▶ [Records excerpted from a collection]
************
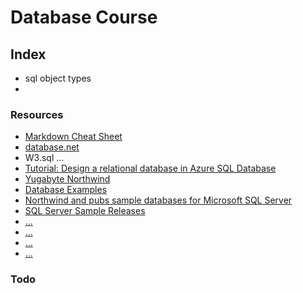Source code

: # Database Course

## Index

- sql object types
- 

### Resources
- [Markdown Cheat Sheet](https://www.markdownguide.org/cheat-sheet/)
- [database.net](https://fishcodelib.com/database.htm)
- W3.sql ...
- [Tutorial: Design a relational database in Azure SQL Database](https://learn.microsoft.com/en-us/azure/azure-sql/database/design-first-database-tutorial)
- [Yugabyte Northwind](https://docs.yugabyte.com/preview/sample-data/northwind/)
- [Database Examples](https://en.wikiversity.org/wiki/Database_Examples)
- [Northwind and pubs sample databases for Microsoft SQL Server](https://github.com/Microsoft/sql-server-samples/tree/master/samples/databases/northwind-pubs)
- [SQL Server Sample Releases](https://github.com/microsoft/sql-server-samples/releases)
- [...](...)
- [...](...)
- [...](...)
- [...](...)


### Todo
************
▶ [What you will do] All preceding records should be duplicated verbatim, images excepted.

▶ [Solved problem]
Source code

: # Database Course

## Index

- sql object types
- 

### Resources
- [Markdown Cheat Sheet](https://www.markdownguide.org/cheat-sheet/)
- [database.net](https://fishcodelib.com/database.htm)
- W3.sql ...
- [Tutorial: Design a relational database in Azure SQL Database](https://learn.microsoft.com/en-us/azure/azure-sql/database/design-first-database-tutorial)
- [Yugabyte Northwind](https://docs.yugabyte.com/preview/sample-data/northwind/)
- [Database Examples](https://en.wikiversity.org/wiki/Database_Examples)
- [Northwind and pubs sample databases for Microsoft SQL Server](https://github.com/Microsoft/sql-server-samples/tree/master/samples/databases/northwind-pubs)
- [SQL Server Sample Releases](https://github.com/microsoft/sql-server-samples/releases)
- [...](...)
- [...](...)
- [...](...)
- [...](...)


### Todo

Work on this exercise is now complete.